Since the election of Donald Trump, cryptocurrencies have seen an unprecedented surge in both popularity and value. Bitcoin (BTC), the original cryptocurrency, broke the $100,000 barrier for the first time in late 2024, marking a remarkable rise of over 132% since the start of the year. However, despite this growth, the crypto market remains notoriously volatile, with a long history of sharp rises and declines.
Bitcoin and Altcoins Long-term Growth with Challenges
Bitcoin, launched in 2009, is the pioneer of the cryptocurrency movement. As the most established and widely recognized digital currency, it continues to dominate the market. It is often seen as the least risky option within the cryptocurrency space due to its long history and widespread acceptance.
Glen Goodman, author of The Crypto Trader, emphasizes Bitcoin's status as the original and most trusted cryptocurrency. “Bitcoin is the daddy, the original crypto, and many people would argue it's still the best. It’s proved its popularity over 15 years, and even the traditional finance industry is starting to see it as part of a typical diversified portfolio of assets,” Goodman noted.

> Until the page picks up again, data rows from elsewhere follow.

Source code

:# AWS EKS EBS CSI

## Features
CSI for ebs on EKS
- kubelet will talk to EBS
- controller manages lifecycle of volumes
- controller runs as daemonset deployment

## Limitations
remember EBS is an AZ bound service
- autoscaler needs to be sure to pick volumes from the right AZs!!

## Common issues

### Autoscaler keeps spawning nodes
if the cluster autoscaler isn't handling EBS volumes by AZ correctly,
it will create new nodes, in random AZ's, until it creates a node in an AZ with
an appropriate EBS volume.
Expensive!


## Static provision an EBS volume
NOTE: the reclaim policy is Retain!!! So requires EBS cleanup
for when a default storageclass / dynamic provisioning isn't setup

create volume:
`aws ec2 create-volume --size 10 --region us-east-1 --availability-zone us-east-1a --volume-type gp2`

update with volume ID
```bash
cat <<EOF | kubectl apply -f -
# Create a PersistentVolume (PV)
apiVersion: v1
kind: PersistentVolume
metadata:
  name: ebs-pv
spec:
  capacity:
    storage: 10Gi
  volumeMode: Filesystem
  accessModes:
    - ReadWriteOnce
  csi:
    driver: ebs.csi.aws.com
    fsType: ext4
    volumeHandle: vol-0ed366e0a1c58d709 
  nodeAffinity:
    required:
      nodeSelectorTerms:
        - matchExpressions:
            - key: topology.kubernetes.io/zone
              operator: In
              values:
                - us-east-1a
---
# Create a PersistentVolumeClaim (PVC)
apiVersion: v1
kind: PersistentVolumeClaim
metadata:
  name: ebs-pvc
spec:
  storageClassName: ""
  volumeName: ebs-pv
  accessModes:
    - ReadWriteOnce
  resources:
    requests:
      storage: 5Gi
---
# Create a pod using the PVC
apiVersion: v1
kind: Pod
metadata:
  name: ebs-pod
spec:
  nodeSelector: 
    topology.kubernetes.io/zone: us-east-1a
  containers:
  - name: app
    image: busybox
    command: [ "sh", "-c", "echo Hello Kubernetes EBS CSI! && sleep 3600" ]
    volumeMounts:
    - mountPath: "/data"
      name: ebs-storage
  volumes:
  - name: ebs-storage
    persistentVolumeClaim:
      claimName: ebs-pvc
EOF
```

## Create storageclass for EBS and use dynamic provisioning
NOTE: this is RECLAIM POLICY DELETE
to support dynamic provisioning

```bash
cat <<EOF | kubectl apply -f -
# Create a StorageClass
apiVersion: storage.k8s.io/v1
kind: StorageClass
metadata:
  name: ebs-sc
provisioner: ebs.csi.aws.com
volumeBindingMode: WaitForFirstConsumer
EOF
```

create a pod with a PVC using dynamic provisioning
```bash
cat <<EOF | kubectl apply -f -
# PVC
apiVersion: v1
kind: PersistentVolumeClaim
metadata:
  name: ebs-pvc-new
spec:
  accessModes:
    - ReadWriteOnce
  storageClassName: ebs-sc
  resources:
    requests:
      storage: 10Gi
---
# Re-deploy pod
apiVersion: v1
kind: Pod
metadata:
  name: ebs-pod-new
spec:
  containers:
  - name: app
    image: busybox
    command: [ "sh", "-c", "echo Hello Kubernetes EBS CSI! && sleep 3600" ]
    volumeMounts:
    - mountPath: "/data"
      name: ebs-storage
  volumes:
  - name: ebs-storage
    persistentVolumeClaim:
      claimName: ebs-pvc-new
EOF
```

In addition to Bitcoin, there are altcoins—cryptocurrencies that emerged after Bitcoin’s success. Some, like Ethereum (ETH), Solana (SOL), and XRP, have significant value locked in them, with billions of dollars being traded and used for activities like decentralized finance (DeFi) and non-fungible tokens (NFTs). These altcoins, while less established than Bitcoin, offer substantial technological and financial advancements. For example, Ethereum’s network is central to many DeFi projects and NFT marketplaces.
Tristram Lewis-Stempel, creator lead at Web3 gaming company Unagi/Persona NFT, states that certain altcoins have immense backing and offer promising technologies. “Some newer coins like Sei or Sui offer great tech and have backing from notable investors, which positions them well for future growth,” he explained.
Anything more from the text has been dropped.